From 9-years-old, Sosa Henkoma was groomed by a gang, and trafficked around the country as he was forced to partake in crimes and drug runs. At 11, a rival gang held a shotgun to his face, and murder threats soon followed. At 12, he was given his first firearm. Now aged 25, Sosa has joined forces with the modern slavery charity Causeway to raise awareness of those being trafficked and exploited in the UK this Christmas.
London-based Sosa Henkoma, 25, was born in Nigeria however his mum left when he was two-years-old. At eight-years-old he was sent to the UK to live with family. Following cycles of serious physical abuse in the home, at nine-years-old he was taken into care.
It was whilst in the care system that Sosa became exposed to a local gang. Still just aged nine, the gang took a real interest him and began to befriend him. Sosa describes this as feeling like a “brotherhood”, and as he didn’t have family around, this felt important.
However, this wasn’t friendship, the gang continued to groom Sosa and when he was still pre-teens, they forced him to help them with their crimes and carry out drug runs around the country. Sosa would be sent to cities all across the UK to help with drug deals, and would often be left stranded and alone in unknown places.
As the gang began to control and exploit Sosa further, he became more involved in their activities. This led to him becoming a direct target for rival gangs. At just 11-years-old, a rival gang held a gun to Sosa’s face and threatened to murder him and his foster carer. Sosa was terrified by the incident and wanted to get out of this world, but didn’t know where to turn and didn’t feel protected by anyone.
By 12-years-old, the gang had groomed Sosa back in, and their exploitation of him got worse. At just 12 they gave him a firearm, and forced him to partake in further crimes.
At 13-years-old Sosa was arrested, and what followed was years in and out of young offenders’ institutes and prisons. However when out of prisons, life was just as hard – on numerous occasions Sosa was serious attacked with weapons by rival gangs, including being stabbed and shot.
It wasn’t until Sosa was in prison as a young adult that he finally started getting help, and the reality that he was a survivor of child criminal exploitation hit him. He suddenly felt protected, and was desperate to rewrite his future and create societal change.
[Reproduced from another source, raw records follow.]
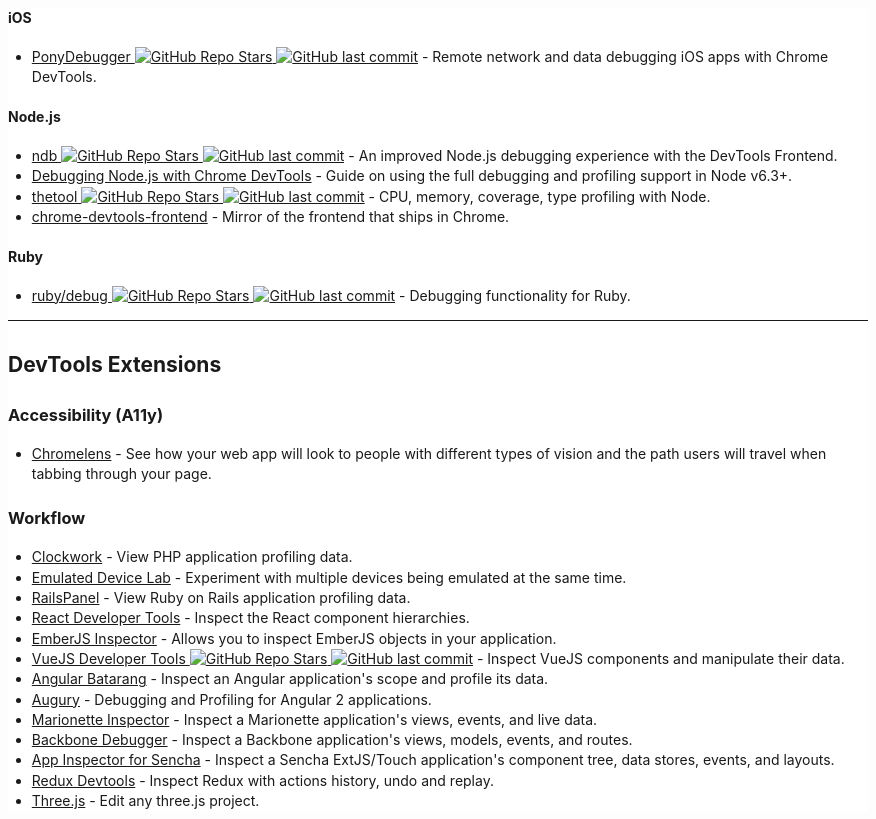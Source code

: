 #### iOS
- [PonyDebugger ![GitHub Repo Stars](https://img.shields.io/github/stars/square/PonyDebugger) ![GitHub last commit](https://img.shields.io/github/last-commit/square/PonyDebugger)](https://github.com/square/PonyDebugger) - Remote network and data debugging iOS apps with Chrome DevTools.

#### Node.js
- [ndb ![GitHub Repo Stars](https://img.shields.io/github/stars/GoogleChromeLabs/ndb) ![GitHub last commit](https://img.shields.io/github/last-commit/GoogleChromeLabs/ndb)](https://github.com/GoogleChromeLabs/ndb) - An improved Node.js debugging experience with the DevTools Frontend.
- [Debugging Node.js with Chrome DevTools](https://medium.com/@paul_irish/debugging-node-js-nightlies-with-chrome-devtools-7c4a1b95ae27) - Guide on using the full debugging and profiling support in Node v6.3+.
- [thetool ![GitHub Repo Stars](https://img.shields.io/github/stars/sfninja/thetool) ![GitHub last commit](https://img.shields.io/github/last-commit/sfninja/thetool)](https://github.com/sfninja/thetool) - CPU, memory, coverage, type profiling with Node.
- [chrome-devtools-frontend](https://www.npmjs.com/package/chrome-devtools-frontend) - Mirror of the frontend that ships in Chrome.

#### Ruby
- [ruby/debug ![GitHub Repo Stars](https://img.shields.io/github/stars/ruby/debug) ![GitHub last commit](https://img.shields.io/github/last-commit/ruby/debug)](https://github.com/ruby/debug) - Debugging functionality for Ruby.

---

## DevTools Extensions

### Accessibility (A11y)
- [Chromelens](https://chrome.google.com/webstore/detail/chromelens/idikgljglpfilbhaboonnpnnincjhjkd) - See how your web app will look to people with different types of vision and the path users will travel when tabbing through your page.

### Workflow
- [Clockwork](https://chrome.google.com/webstore/detail/clockwork/dmggabnehkmmfmdffgajcflpdjlnoemp?hl=en) - View PHP application profiling data.
- [Emulated Device Lab](https://chrome.google.com/webstore/detail/emulated-device-lab/oaonfodocibcdobdeelbbfggjombamff) - Experiment with multiple devices being emulated at the same time.
- [RailsPanel](https://chrome.google.com/webstore/detail/railspanel/gjpfobpafnhjhbajcjgccbbdofdckggg?hl=en-US) - View Ruby on Rails application profiling data.
- [React Developer Tools](https://chrome.google.com/webstore/detail/react-developer-tools/fmkadmapgofadopljbjfkapdkoienihi) - Inspect the React component hierarchies.
- [EmberJS Inspector](https://chrome.google.com/webstore/detail/ember-inspector/bmdblncegkenkacieihfhpjfppoconhi) - Allows you to inspect EmberJS objects in your application.
- [VueJS Developer Tools ![GitHub Repo Stars](https://img.shields.io/github/stars/vuejs/vue-devtools) ![GitHub last commit](https://img.shields.io/github/last-commit/vuejs/vue-devtools)](https://github.com/vuejs/vue-devtools) - Inspect VueJS components and manipulate their data.
- [Angular Batarang](https://chrome.google.com/webstore/detail/angularjs-batarang/ighdmehidhipcmcojjgiloacoafjmpfk) - Inspect an Angular application's scope and profile its data.
- [Augury](https://augury.angular.io) - Debugging and Profiling for Angular 2 applications.
- [Marionette Inspector](https://chrome.google.com/webstore/detail/marionette-inspector/fbgfjlockdhidoaempmjcddibjklhpka) - Inspect a Marionette application's views, events, and live data.
- [Backbone Debugger](https://chrome.google.com/webstore/detail/backbone-debugger/bhljhndlimiafopmmhjlgfpnnchjjbhd) - Inspect a Backbone application's views, models, events, and routes.
- [App Inspector for Sencha](https://chrome.google.com/webstore/detail/app-inspector-for-sencha/pbeapidedgdpniokbedbfbaacglkceae) - Inspect a Sencha ExtJS/Touch application's component tree, data stores, events, and layouts.
- [Redux Devtools](https://chrome.google.com/webstore/detail/redux-devtools/lmhkpmbekcpmknklioeibfkpmmfibljd) - Inspect Redux with actions history, undo and replay.
- [Three.js](https://chrome.google.com/webstore/detail/threejs-editor-extension/fbgbekpggeldiacgjkacbkkcbjhmakea/) - Edit any three.js project.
Sosa is now a father of two, and recently started a criminology degree at university. Since his early twenties he has been doing all he can to stop other children from being victims of child criminal exploitation and modern slavery.
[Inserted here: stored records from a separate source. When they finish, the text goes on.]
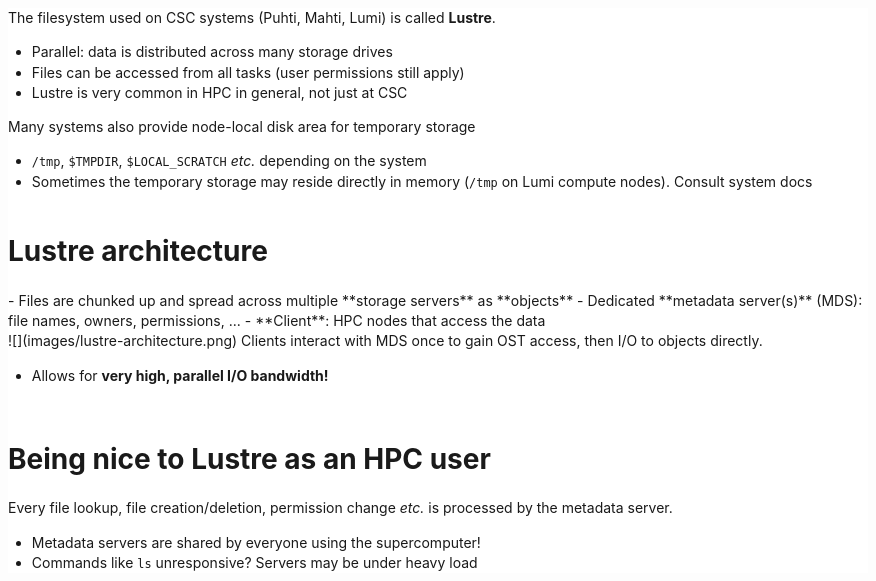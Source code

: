 The filesystem used on CSC systems (Puhti, Mahti, Lumi) is called **Lustre**.

- Parallel: data is distributed across many storage drives
- Files can be accessed from all tasks (user permissions still apply)
- Lustre is very common in HPC in general, not just at CSC

Many systems also provide node-local disk area for temporary storage

- `/tmp`, `$TMPDIR`, `$LOCAL_SCRATCH` *etc.* depending on the system
- Sometimes the temporary storage may reside directly in memory (`/tmp` on Lumi compute nodes). Consult system docs

# Lustre architecture

<div class="column">
- Files are chunked up and spread across multiple **storage servers** as **objects**
- Dedicated **metadata server(s)** (MDS): file names, owners, permissions, ...
- **Client**: HPC nodes that access the data
</div>

<div class="column">
![](images/lustre-architecture.png)
Clients interact with MDS once to gain OST access, then I/O to objects directly.

- Allows for **very high, parallel I/O bandwidth!**

</div>

# Being nice to Lustre as an HPC user

Every file lookup, file creation/deletion, permission change *etc.* is processed by the metadata server.

- Metadata servers are shared by everyone using the supercomputer!
- Commands like `ls` unresponsive? Servers may be under heavy load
Sosa is an Ambassador for the modern slavery charity Causeway, and also mentors young people at risk, works closely with organisations to help them create ways of protecting children. This includes the police, NHS and public sector organisations.
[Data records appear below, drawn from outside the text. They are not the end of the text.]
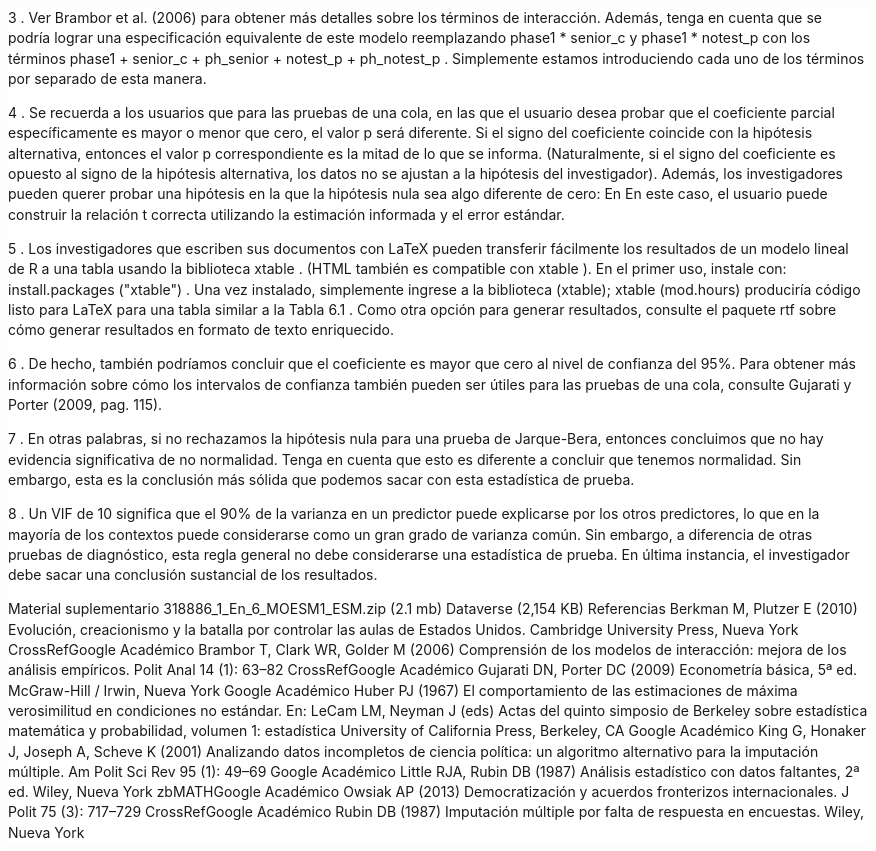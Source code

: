 3 .
Ver Brambor et al. (2006) para obtener más detalles sobre los términos de interacción. Además, tenga en cuenta que se podría lograr una especificación equivalente de este modelo reemplazando  phase1 * senior_c y phase1 * notest_p con los términos phase1 + senior_c + ph_senior + notest_p + ph_notest_p . Simplemente estamos introduciendo cada uno de los términos por separado de esta manera.

4 .
Se recuerda a los usuarios que para las pruebas de una cola, en las que el usuario desea probar que el coeficiente parcial específicamente es mayor o menor que cero, el valor p será diferente. Si el signo del coeficiente coincide con la hipótesis alternativa, entonces el valor p correspondiente es la mitad de lo que se informa. (Naturalmente, si el signo del coeficiente es opuesto al signo de la hipótesis alternativa, los datos no se ajustan a la hipótesis del investigador). Además, los investigadores pueden querer probar una hipótesis en la que la hipótesis nula sea algo diferente de cero: En En este caso, el usuario puede construir la relación t correcta utilizando la estimación informada y el error estándar.

5 .
Los investigadores que escriben sus documentos con LaTeX pueden transferir fácilmente los resultados de un modelo lineal de R  a una tabla usando la biblioteca xtable . (HTML también es compatible con xtable ). En el primer uso, instale con: install.packages ("xtable") . Una vez instalado, simplemente ingrese a la biblioteca (xtable); xtable (mod.hours) produciría código listo para LaTeX para una tabla similar a la Tabla  6.1 . Como otra opción para generar resultados, consulte el paquete rtf sobre cómo generar resultados en formato de texto enriquecido.

6 .
De hecho, también podríamos concluir que el coeficiente es mayor que cero al nivel de confianza del 95%. Para obtener más información sobre cómo los intervalos de confianza también pueden ser útiles para las pruebas de una cola, consulte Gujarati y Porter (2009, pag. 115).

7 .
En otras palabras, si no rechazamos la hipótesis nula para una prueba de Jarque-Bera, entonces concluimos que no hay evidencia significativa de no normalidad. Tenga en cuenta que esto es diferente a concluir que tenemos normalidad. Sin embargo, esta es la conclusión más sólida que podemos sacar con esta estadística de prueba.

8 .
Un VIF de 10 significa que el 90% de la varianza en un predictor puede explicarse por los otros predictores, lo que en la mayoría de los contextos puede considerarse como un gran grado de varianza común. Sin embargo, a diferencia de otras pruebas de diagnóstico, esta regla general no debe considerarse una estadística de prueba. En última instancia, el investigador debe sacar una conclusión sustancial de los resultados.

Material suplementario
318886_1_En_6_MOESM1_ESM.zip (2.1 mb)
Dataverse (2,154 KB)
Referencias
Berkman M, Plutzer E (2010) Evolución, creacionismo y la batalla por controlar las aulas de Estados Unidos. Cambridge University Press, Nueva York
CrossRefGoogle Académico
Brambor T, Clark WR, Golder M (2006) Comprensión de los modelos de interacción: mejora de los análisis empíricos. Polit Anal 14 (1): 63–82
CrossRefGoogle Académico
Gujarati DN, Porter DC (2009) Econometría básica, 5ª ed. McGraw-Hill / Irwin, Nueva York
Google Académico
Huber PJ (1967) El comportamiento de las estimaciones de máxima verosimilitud en condiciones no estándar. En: LeCam LM, Neyman J (eds) Actas del quinto simposio de Berkeley sobre estadística matemática y probabilidad, volumen 1: estadística University of California Press, Berkeley, CA
Google Académico
King G, Honaker J, Joseph A, Scheve K (2001) Analizando datos incompletos de ciencia política: un algoritmo alternativo para la imputación múltiple. Am Polit Sci Rev 95 (1): 49–69
Google Académico
Little RJA, Rubin DB (1987) Análisis estadístico con datos faltantes, 2ª ed. Wiley, Nueva York
zbMATHGoogle Académico
Owsiak AP (2013) Democratización y acuerdos fronterizos internacionales. J Polit 75 (3): 717–729
CrossRefGoogle Académico
Rubin DB (1987) Imputación múltiple por falta de respuesta en encuestas. Wiley, Nueva York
Sosa is now sharing his story as part of Causeway’s Christmas fundraising campaign, called Rewriting Christmas. The campaign raises awareness of the 100,000+ individuals trapped in modern slavery this Christmas in the UK. Causeway are a national charity who support survivors of modern slavery, human trafficking and exploitation. Also supporting the Rewriting Christmas campaign is former Strictly Come Dancing judge Dame Arlene Phillips.
Sosa said: “I feel like I’m one of the lucky ones, as so many others in my situation didn’t make it out. That’s why I’m speaking out and telling my story, because there are others that can’t. Its really important survivor voices are heard, and so everyone can help spot the signs and protect young people from child criminal exploitation.”
Amy Bond, Causeway’s Chief Operating Officer, said: “We are honoured to have Sosa share his story as part of our Rewriting Christmas campaign. Sosa brings a voice and experience that is rarely heard. Child criminal exploitation impacts both young children, as well as the wider families and communities. Sosa is dedicated to breaking cycles of grooming, exploitation and modern slavery, and the work he is doing is already changing lives.”
Dame Arlene Phillips, one of Causeway’s celebrity supporters, said: “Modern slavery is on the rise, and it’s taking place in towns and cities all across the UK. That’s why Causeway’s Rewriting Christmas campaign is so important. Causeway needs your support to continue their work with survivors. Any amount you can donate to them this Christmas will be massively appreciated, and will allow them to continue making a real difference to some of the most vulnerable in society.”